[Saved entries]
━━━━━━
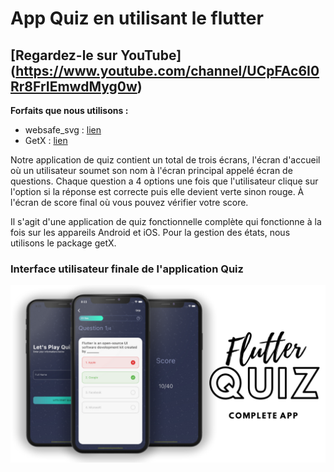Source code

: # App Quiz en utilisant le flutter

## [Regardez-le sur YouTube] (https://www.youtube.com/channel/UCpFAc6I0Rr8FrIEmwdMyg0w)

**Forfaits que nous utilisons :**

- websafe_svg : [lien](https://pub.dev/packages/websafe_svg)
- GetX : [lien](https://pub.dev/packages/get)

Notre application de quiz contient un total de trois écrans, l'écran d'accueil où un utilisateur soumet son nom à l'écran principal appelé écran de questions. Chaque question a 4 options une fois que l'utilisateur clique sur l'option si la réponse est correcte puis elle devient verte sinon rouge. À l'écran de score final où vous pouvez vérifier votre score.

Il s'agit d'une application de quiz fonctionnelle complète qui fonctionne à la fois sur les appareils Android et iOS. Pour la gestion des états, nous utilisons le package getX.

### Interface utilisateur finale de l'application Quiz

<!-- ![Aperçu](/gif.gif) -->

![Interface utilisateur de l'application](/ui.png)

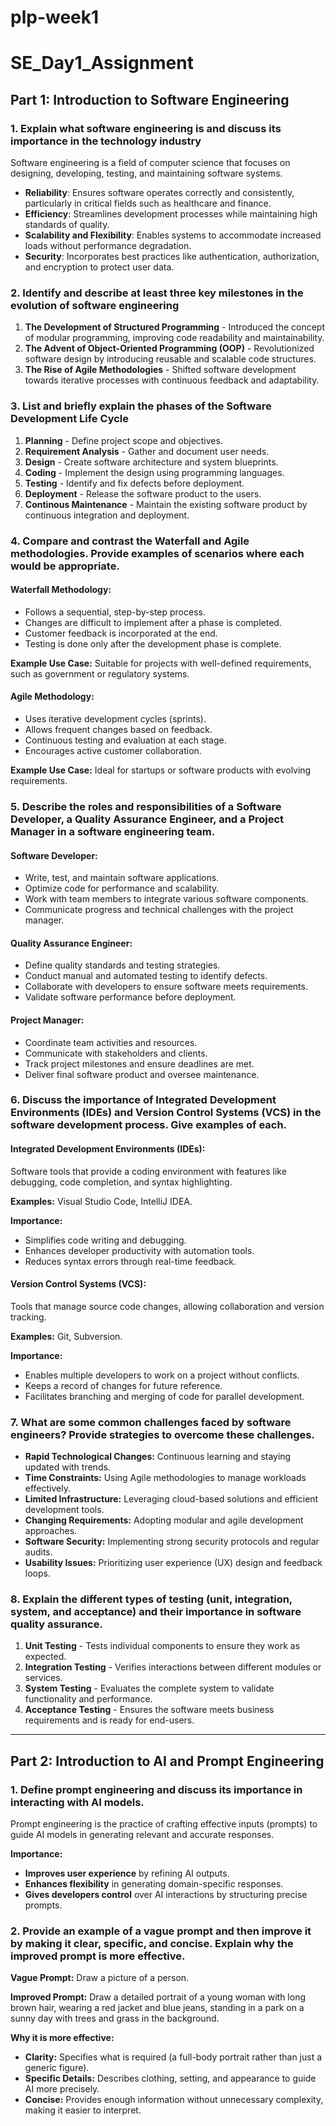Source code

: # plp-week1

# SE_Day1_Assignment

## Part 1: Introduction to Software Engineering

### 1. Explain what software engineering is and discuss its importance in the technology industry
Software engineering is a field of computer science that focuses on designing, developing, testing, and maintaining software systems.

- **Reliability**: Ensures software operates correctly and consistently, particularly in critical fields such as healthcare and finance.
- **Efficiency**: Streamlines development processes while maintaining high standards of quality.
- **Scalability and Flexibility**: Enables systems to accommodate increased loads without performance degradation.
- **Security**: Incorporates best practices like authentication, authorization, and encryption to protect user data.

### 2. Identify and describe at least three key milestones in the evolution of software engineering

1. **The Development of Structured Programming** - Introduced the concept of modular programming, improving code readability and maintainability.
2. **The Advent of Object-Oriented Programming (OOP)** - Revolutionized software design by introducing reusable and scalable code structures.
3. **The Rise of Agile Methodologies** - Shifted software development towards iterative processes with continuous feedback and adaptability.

### 3. List and briefly explain the phases of the Software Development Life Cycle

1. **Planning** - Define project scope and objectives.
2. **Requirement Analysis** - Gather and document user needs.
3. **Design** - Create software architecture and system blueprints.
4. **Coding** - Implement the design using programming languages.
5. **Testing** - Identify and fix defects before deployment.
6. **Deployment** - Release the software product to the users.
7. **Continous Maintenance** - Maintain the existing software product by continuous integration and deployment.

### 4. Compare and contrast the Waterfall and Agile methodologies. Provide examples of scenarios where each would be appropriate.

#### Waterfall Methodology:
- Follows a sequential, step-by-step process.
- Changes are difficult to implement after a phase is completed.
- Customer feedback is incorporated at the end.
- Testing is done only after the development phase is complete.

**Example Use Case:** Suitable for projects with well-defined requirements, such as government or regulatory systems.

#### Agile Methodology:
- Uses iterative development cycles (sprints).
- Allows frequent changes based on feedback.
- Continuous testing and evaluation at each stage.
- Encourages active customer collaboration.

**Example Use Case:** Ideal for startups or software products with evolving requirements.

### 5. Describe the roles and responsibilities of a Software Developer, a Quality Assurance Engineer, and a Project Manager in a software engineering team.

#### Software Developer:
- Write, test, and maintain software applications.
- Optimize code for performance and scalability.
- Work with team members to integrate various software components.
- Communicate progress and technical challenges with the project manager.

#### Quality Assurance Engineer:
- Define quality standards and testing strategies.
- Conduct manual and automated testing to identify defects.
- Collaborate with developers to ensure software meets requirements.
- Validate software performance before deployment.

#### Project Manager:
- Coordinate team activities and resources.
- Communicate with stakeholders and clients.
- Track project milestones and ensure deadlines are met.
- Deliver final software product and oversee maintenance.

### 6. Discuss the importance of Integrated Development Environments (IDEs) and Version Control Systems (VCS) in the software development process. Give examples of each.

#### Integrated Development Environments (IDEs):
Software tools that provide a coding environment with features like debugging, code completion, and syntax highlighting.

**Examples:** Visual Studio Code, IntelliJ IDEA.

**Importance:**
- Simplifies code writing and debugging.
- Enhances developer productivity with automation tools.
- Reduces syntax errors through real-time feedback.

#### Version Control Systems (VCS):
Tools that manage source code changes, allowing collaboration and version tracking.

**Examples:** Git, Subversion.

**Importance:**
- Enables multiple developers to work on a project without conflicts.
- Keeps a record of changes for future reference.
- Facilitates branching and merging of code for parallel development.

### 7. What are some common challenges faced by software engineers? Provide strategies to overcome these challenges.

- **Rapid Technological Changes:** Continuous learning and staying updated with trends.
- **Time Constraints:** Using Agile methodologies to manage workloads effectively.
- **Limited Infrastructure:** Leveraging cloud-based solutions and efficient development tools.
- **Changing Requirements:** Adopting modular and agile development approaches.
- **Software Security:** Implementing strong security protocols and regular audits.
- **Usability Issues:** Prioritizing user experience (UX) design and feedback loops.

### 8. Explain the different types of testing (unit, integration, system, and acceptance) and their importance in software quality assurance.

1. **Unit Testing** - Tests individual components to ensure they work as expected.
2. **Integration Testing** - Verifies interactions between different modules or services.
3. **System Testing** - Evaluates the complete system to validate functionality and performance.
4. **Acceptance Testing** - Ensures the software meets business requirements and is ready for end-users.

---

## Part 2: Introduction to AI and Prompt Engineering

### 1. Define prompt engineering and discuss its importance in interacting with AI models.
Prompt engineering is the practice of crafting effective inputs (prompts) to guide AI models in generating relevant and accurate responses.

**Importance:**
- **Improves user experience** by refining AI outputs.
- **Enhances flexibility** in generating domain-specific responses.
- **Gives developers control** over AI interactions by structuring precise prompts.

### 2. Provide an example of a vague prompt and then improve it by making it clear, specific, and concise. Explain why the improved prompt is more effective.

**Vague Prompt:** Draw a picture of a person.

**Improved Prompt:** Draw a detailed portrait of a young woman with long brown hair, wearing a red jacket and blue jeans, standing in a park on a sunny day with trees and grass in the background.

**Why it is more effective:**
- **Clarity:** Specifies what is required (a full-body portrait rather than just a generic figure).
- **Specific Details:** Describes clothing, setting, and appearance to guide AI more precisely.
- **Concise:** Provides enough information without unnecessary complexity, making it easier to interpret.
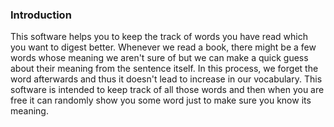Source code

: ### Introduction

This software helps you to keep the track of words you have read which
you want to digest better. Whenever we read a book, there might be a few
words whose meaning we aren't sure of but we can make a quick guess
about their meaning from the sentence itself. In this process, we forget
the word afterwards and thus it doesn't lead to increase in our
vocabulary. This software is intended to keep track of all those words
and then when you are free it can randomly show you some word just to make
sure you know its meaning.

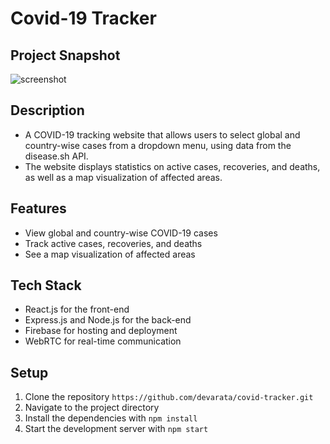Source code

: # Covid-19 Tracker
## Project Snapshot
![screenshot](https://user-images.githubusercontent.com/26374240/89944726-ea492780-dc3d-11ea-87d3-66161cefbd5d.PNG)

## Description
- A COVID-19 tracking website that allows users to select global and country-wise cases from a dropdown menu, using data from the disease.sh API. 
- The website displays statistics on active cases, recoveries, and deaths, as well as a map visualization of affected areas.

## Features
- View global and country-wise COVID-19 cases
- Track active cases, recoveries, and deaths
- See a map visualization of affected areas

## Tech Stack
- React.js for the front-end
- Express.js and Node.js for the back-end
- Firebase for hosting and deployment
- WebRTC for real-time communication

## Setup
  1. Clone the repository `https://github.com/devarata/covid-tracker.git`
  2. Navigate to the project directory
  3. Install the dependencies with `npm install`
  4. Start the development server with `npm start`
  










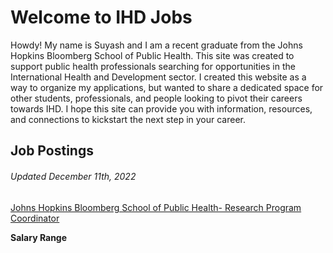 <html>
<head>
<title>IHDJobs.com</title>
</head>
<body>

<h1>Welcome to IHD Jobs </h1>
<p>Howdy! My name is Suyash and I am a recent graduate from the Johns Hopkins Bloomberg School of Public Health. This site was created to support public health professionals searching for opportunities in the International Health and Development sector. I created this website as a way to organize my applications, but wanted to share a dedicated space for other students, professionals, and people looking to pivot their careers towards IHD. I hope this site can provide you with information, resources, and connections to kickstart the next step in your career. </p>
 
  <h2>Job Postings</h2>
  <h6>Updated December 11th, 2022</h6>
  <a href="https://www.linkedin.com/jobs/collections/top-applicant/?currentJobId=3388845968">Johns Hopkins Bloomberg School of Public Health- Research Program Coordinator</a>
<p><b>Salary Range</b></h5>
  

</body>
</html>
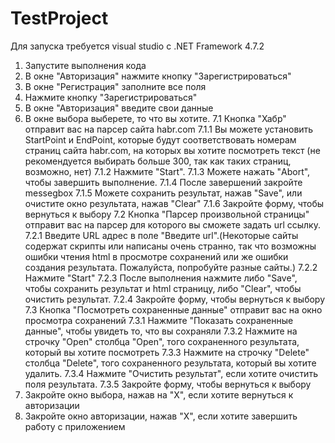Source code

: # TestProject
Для запуска требуется visual studio с .NET Framework 4.7.2
1) Запустите выполнения кода
2) В окне "Авторизация" нажмите кнопку "Зарегистрироваться"
3) В окне "Регистрация" заполните все поля
4) Нажмите кнопку "Зарегистрироваться"
5) В окне "Авторизация" введите свои данные
6) В окне выбора выберете, то что вы хотите.
7.1 Кнопка "Хабр" отправит вас на парсер сайта habr.com
7.1.1 Вы можете установить StartPoint и EndPoint, которые будут соответствовать номерам страниц сайта habr.com, на которых вы хотите посмотреть текст (не рекомендуется выбирать больше 300, так как таких страниц, возможно, нет)
7.1.2 Нажмите "Start".
7.1.3 Можете нажать "Abort", чтобы завершить выполнение.
7.1.4 После завершений закройте messegbox
7.1.5 Можете сохранить результат, нажав "Save", или очистите окно результата, нажав "Clear"
7.1.6 Закройте форму, чтобы вернуться к выбору
7.2 Кнопка "Парсер произвольной страницы" отправит вас на парсер для которого вы сможете задать url ссылку.
7.2.1 Введите URL адрес в поле "Введите url".(Некоторые сайты содержат скрипты или написаны очень странно, так что возможны ошибки чтения html в просмотре сохранений или же ошибки создания результата. Пожалуйста, попробуйте разные сайты.)
7.2.2 Нажмите "Start"
7.2.3 После выполнения нажмите либо "Save", чтобы сохранить результат и html страницу, либо "Clear", чтобы очистить результат.
7.2.4 Закройте форму, чтобы вернуться к выбору
7.3 Кнопка "Посмотреть сохраненные данные" отправит вас на окно просмотра сохранений
7.3.1 Нажмите "Показать сохраненные данные", чтобы увидеть то, что вы сохраняли
7.3.2 Нажмите на строчку "Open" столбца "Open", того сохраненного результата, который вы хотите посмотреть
7.3.3 Нажмите на строчку "Delete" столбца "Delete", того сохраненного результата, который вы хотите удалить.
7.3.4 Нажмите "Очистить результат", если хотите очистить поля результата.
7.3.5 Закройте форму, чтобы вернуться к выбору
8) Закройте окно выбора, нажав на "Х", если хотите вернуться к авторизации
9) Закройте окно авторизации, нажав "Х", если хотите завершить работу с приложением
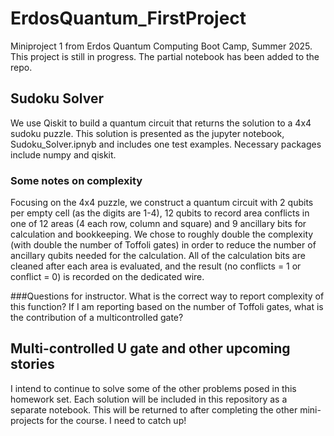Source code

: # ErdosQuantum_FirstProject
Miniproject 1 from Erdos Quantum Computing Boot Camp, Summer 2025.
This project is still in progress. The partial notebook has been added to the repo.

## Sudoku Solver
We use Qiskit to build a quantum circuit that returns the solution to a 4x4 sudoku puzzle. This solution is presented as the jupyter notebook, Sudoku_Solver.ipnyb and includes one test examples. Necessary packages include numpy and qiskit.

### Some notes on complexity
Focusing on the 4x4 puzzle, we construct a quantum circuit with 2 qubits per empty cell (as the digits are 1-4), 12 qubits to record area conflicts in one of 12 areas (4 each row, column and square) and 9 ancillary bits for calculation and bookkeeping. We chose to roughly double the complexity (with double the number of Toffoli gates) in order to reduce the number of ancillary qubits needed for the calculation. All of the calculation bits are cleaned after each area is evaluated, and the result (no conflicts = 1 or conflict = 0) is recorded on the dedicated wire.

###Questions for instructor.
What is the correct way to report complexity of this function? If I am reporting based on the number of Toffoli gates, what is the contribution of a multicontrolled gate?

## Multi-controlled U gate and other upcoming stories
I intend to continue to solve some of the other problems posed in this homework set. Each solution will be included in this repository as a separate notebook. This will be returned to after completing the other mini-projects for the course. I need to catch up!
━━━━━━
**TO DO**.
Take each line above that holds the string "iterative" and copy it.

**RESULT OF THIS TASK**.
3. **The Rise of Agile Methodologies** - Shifted software development towards iterative processes with continuous feedback and adaptability.
- Uses iterative development cycles (sprints).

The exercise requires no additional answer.